Here are excerpts from the homily given by Pope John Paul II. on Nov. 1, 2000, the solemnity of All Saints, and 50th anniversary of the definition by Pope Pius XII of the dogma of the Assumption of Mary into Heaven:
Praise and thanksgiving to God for having raised up in the Church a great multitude of saints, whom no one could count (cf. Rv 7: 9). A great multitude: not only the saints and blesseds we honour during the liturgical year, but also the anonymous saints known only to him. Mothers and fathers of families, who in their daily devotion to their children made an effective contribution to the Church's growth and to the building of society; priests, sisters and lay people who, like candles lit before the altar of the Lord, were consumed in offering material and spiritual aid to their neighbour in need; men and women missionaries, who left everything to bring the Gospel message to every part of the world. And the list could go on.

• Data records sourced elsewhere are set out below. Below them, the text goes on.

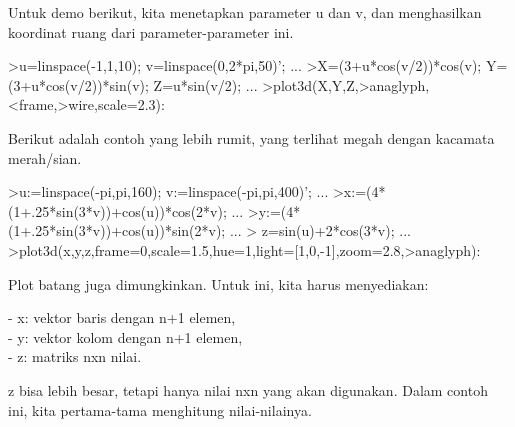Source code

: \documentclass[a4paper,10pt]{article}
\begin{document}
\begin{eulernotebook}
\begin{eulercomment}
\begin{eulercomment}
\begin{eulercomment}
Untuk demo berikut, kita menetapkan parameter u dan v, dan
menghasilkan koordinat ruang dari parameter-parameter ini.
\end{eulercomment}
\begin{eulerprompt}
>u=linspace(-1,1,10); v=linspace(0,2*pi,50)'; ...
>X=(3+u*cos(v/2))*cos(v); Y=(3+u*cos(v/2))*sin(v); Z=u*sin(v/2); ...
>plot3d(X,Y,Z,>anaglyph,<frame,>wire,scale=2.3):
\end{eulerprompt}
\begin{eulercomment}
Berikut adalah contoh yang lebih rumit, yang terlihat megah dengan
kacamata merah/sian.
\end{eulercomment}
\begin{eulerprompt}
>u:=linspace(-pi,pi,160); v:=linspace(-pi,pi,400)';  ...
>x:=(4*(1+.25*sin(3*v))+cos(u))*cos(2*v); ...
>y:=(4*(1+.25*sin(3*v))+cos(u))*sin(2*v); ...
> z=sin(u)+2*cos(3*v); ...
>plot3d(x,y,z,frame=0,scale=1.5,hue=1,light=[1,0,-1],zoom=2.8,>anaglyph):
\end{eulerprompt}
\begin{eulercomment}
Plot batang juga dimungkinkan. Untuk ini, kita harus menyediakan:

- x: vektor baris dengan n+1 elemen,\\
- y: vektor kolom dengan n+1 elemen,\\
- z: matriks nxn nilai.

z bisa lebih besar, tetapi hanya nilai nxn yang akan digunakan. Dalam
contoh ini, kita pertama-tama menghitung nilai-nilainya.


\end{eulercomment}
\end{eulercomment}
\end{eulercomment}
\end{eulernotebook}
\end{document}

Praise and thanksgiving to God, particularly for the holiest of creatures, Mary, beloved of the Father, blessed because of Jesus, the fruit of her womb, sanctified and made a new creation by the Holy Spirit. A model of holiness for having put her own life at the disposal of the Most High, she "shines forth on earth as a sign of certain hope and comfort to the pilgrim People of God" (Lumen gentium, n. 68).
Today is exactly the 50th anniversary of the solemn act by which my revered predecessor Pope Pius XII, in this very square, defined the dogma of Mary's Assumption body and soul into heaven. We praise the Lord for having glorified his Mother by associating her with his victory over sin and death.

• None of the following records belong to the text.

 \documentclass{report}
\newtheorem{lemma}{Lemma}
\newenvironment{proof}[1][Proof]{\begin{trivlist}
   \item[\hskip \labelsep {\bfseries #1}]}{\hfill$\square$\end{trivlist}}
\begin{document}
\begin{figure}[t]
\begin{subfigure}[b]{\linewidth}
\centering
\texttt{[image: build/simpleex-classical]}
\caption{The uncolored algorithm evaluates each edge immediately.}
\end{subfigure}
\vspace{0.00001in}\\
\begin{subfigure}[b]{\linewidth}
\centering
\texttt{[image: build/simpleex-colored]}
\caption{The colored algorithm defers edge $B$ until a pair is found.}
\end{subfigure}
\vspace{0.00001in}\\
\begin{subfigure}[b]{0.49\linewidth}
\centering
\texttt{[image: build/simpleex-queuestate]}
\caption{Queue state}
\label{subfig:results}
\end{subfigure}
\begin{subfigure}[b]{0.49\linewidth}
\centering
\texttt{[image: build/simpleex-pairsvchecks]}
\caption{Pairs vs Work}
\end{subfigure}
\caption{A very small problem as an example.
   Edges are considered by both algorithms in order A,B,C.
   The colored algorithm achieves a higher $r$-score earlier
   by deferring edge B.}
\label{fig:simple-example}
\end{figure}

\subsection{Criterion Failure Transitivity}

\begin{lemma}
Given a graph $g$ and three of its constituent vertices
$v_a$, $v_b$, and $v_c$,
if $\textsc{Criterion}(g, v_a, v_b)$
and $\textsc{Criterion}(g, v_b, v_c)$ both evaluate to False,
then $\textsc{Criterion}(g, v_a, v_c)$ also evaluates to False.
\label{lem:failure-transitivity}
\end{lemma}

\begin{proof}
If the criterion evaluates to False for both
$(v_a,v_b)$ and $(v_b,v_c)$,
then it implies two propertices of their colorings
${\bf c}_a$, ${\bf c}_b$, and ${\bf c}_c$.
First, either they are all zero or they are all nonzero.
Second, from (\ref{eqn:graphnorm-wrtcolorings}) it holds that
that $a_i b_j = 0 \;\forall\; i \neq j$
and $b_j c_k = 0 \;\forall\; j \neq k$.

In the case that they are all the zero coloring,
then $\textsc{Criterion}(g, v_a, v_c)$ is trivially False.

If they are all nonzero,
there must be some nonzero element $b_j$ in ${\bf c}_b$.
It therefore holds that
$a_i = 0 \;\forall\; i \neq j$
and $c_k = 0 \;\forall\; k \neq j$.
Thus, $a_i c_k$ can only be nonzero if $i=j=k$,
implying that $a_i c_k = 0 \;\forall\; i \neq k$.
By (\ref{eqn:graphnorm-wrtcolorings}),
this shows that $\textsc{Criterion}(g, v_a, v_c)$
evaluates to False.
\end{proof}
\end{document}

Today's liturgy speaks completely of holiness. But to know what is the way to holiness, we must go with the Apostles up the mount of the Beatitudes to draw near to Jesus and listen to the words of life that come from his lips. Today too he says to us again:
Blessed are the poor in spirit, for theirs is the kingdom of heaven! The divine Teacher proclaims "blessed" and, we could say, "canonizes" first of all the poor in spirit, that is, those whose heart is free of prejudices and conditionings, and who are therefore totally disposed to the divine will. Their total and trusting fidelity to God presupposes renunciation and consistent self-detachment.
Blessed are those who mourn! This is the blessedness not only of those who suffer from the many misfortunes that belong to the mortal human condition, but also those who courageously accept the sufferings that result from the sincere profession of Gospel morality.

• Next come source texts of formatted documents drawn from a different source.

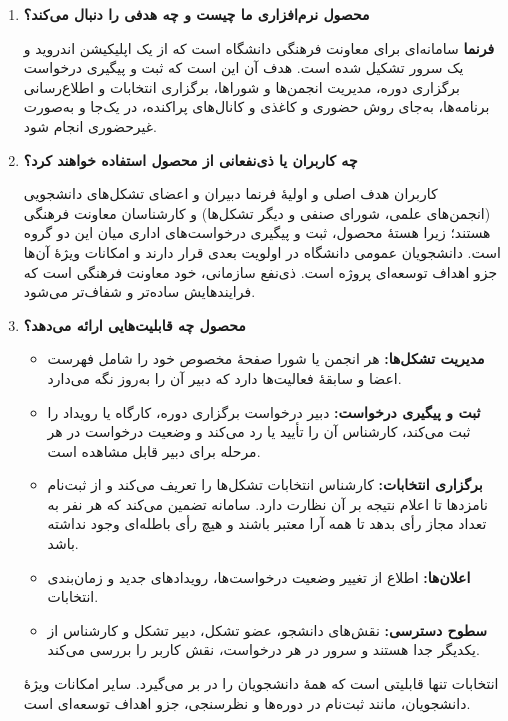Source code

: \documentclass[a4paper,12pt]{article}
\newcommand{\q}[1]{\textcolor{brand}{\textbf{#1}}\par}
\begin{document}
\begin{enumerate}
	\item \q{محصول نرم‌افزاری ما چیست و چه هدفی را دنبال می‌کند؟}
	\textbf{فرنما} سامانه‌ای برای معاونت فرهنگی دانشگاه است که از یک اپلیکیشن اندروید و یک سرور تشکیل شده است. هدف آن این است که ثبت و پیگیری درخواست برگزاری دوره، مدیریت انجمن‌ها و شوراها، برگزاری انتخابات و اطلاع‌رسانی برنامه‌ها، به‌جای روش حضوری و کاغذی و کانال‌های پراکنده، در یک‌جا و به‌صورت غیرحضوری انجام شود.

        \vspace*{0.75cm}
	\item \q{چه کاربران یا ذی‌نفعانی از محصول استفاده خواهند کرد؟}
	کاربران هدف اصلی و اولیهٔ فرنما دبیران و اعضای تشکل‌های دانشجویی (انجمن‌های علمی، شورای صنفی و دیگر تشکل‌ها) و کارشناسان معاونت فرهنگی هستند؛ زیرا هستهٔ محصول، ثبت و پیگیری درخواست‌های اداری میان این دو گروه است. دانشجویان عمومی دانشگاه در اولویت بعدی قرار دارند و امکانات ویژهٔ آن‌ها جزو اهداف توسعه‌ای پروژه است. ذی‌نفع سازمانی، خود معاونت فرهنگی است که فرایندهایش ساده‌تر و شفاف‌تر می‌شود.

        \vspace*{0.75cm}
	\item \q{محصول چه قابلیت‌هایی ارائه می‌دهد؟}
	\begin{itemize}
		\item \textbf{مدیریت تشکل‌ها:} هر انجمن یا شورا صفحهٔ مخصوص خود را شامل فهرست اعضا و سابقهٔ فعالیت‌ها دارد که دبیر آن را به‌روز نگه می‌دارد.
		\item \textbf{ثبت و پیگیری درخواست:} دبیر درخواست برگزاری دوره، کارگاه یا رویداد را ثبت می‌کند، کارشناس آن را تأیید یا رد می‌کند و وضعیت درخواست در هر مرحله برای دبیر قابل مشاهده است.
		\item \textbf{برگزاری انتخابات:} کارشناس انتخابات تشکل‌ها را تعریف می‌کند و از ثبت‌نام نامزدها تا اعلام نتیجه بر آن نظارت دارد. سامانه تضمین می‌کند که هر نفر به تعداد مجاز رأی بدهد تا همه آرا معتبر باشند و هیچ رأی باطله‌ای وجود نداشته باشد.
		\item \textbf{اعلان‌ها:} اطلاع از تغییر وضعیت درخواست‌ها، رویدادهای جدید و زمان‌بندی انتخابات.
		\item \textbf{سطوح دسترسی:} نقش‌های دانشجو، عضو تشکل، دبیر تشکل و کارشناس از یکدیگر جدا هستند و سرور در هر درخواست، نقش کاربر را بررسی می‌کند.
	\end{itemize}
	انتخابات تنها قابلیتی است که همهٔ دانشجویان را در بر می‌گیرد. سایر امکانات ویژهٔ دانشجویان، مانند ثبت‌نام در دوره‌ها و نظرسنجی، جزو اهداف توسعه‌ای است.


\end{enumerate}
\end{document}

Blessed are the pure in heart! He proclaims blessed those who are not content with outward or ritual purity, but seek that absolute inner rectitude which excludes all deceit and duplicity.
Blessed are those who hunger and thirst for righteousness! Human righteousness is already a very lofty goal, which ennobles the heart of whoever pursues it, but Jesus is thinking of that greater righteousness which lies in seeking God's saving will: blessed above all are those who hunger and thirst for this righteousness. For Jesus says: "He who does the will of my Father who is in heaven shall enter the kingdom of heaven" (Mt 7: 21).
Blessed are the merciful! Happy are those who overcome their hardness of heart and indifference, to recognize in practice the primacy of compassionate love, following the example of the Good Samaritan and, in the last analysis, of the Father "rich in mercy" (Eph 2: 4).
Blessed are the peacemakers! Peace, the sum of all messianic blessings, is a demanding task. In a world marked by tremendous antagonisms and barriers, fraternal harmony inspired by love and sharing must be promoted by overcoming hostilities and conflicts. Blessed are those who dedicate themselves to this most noble endeavour!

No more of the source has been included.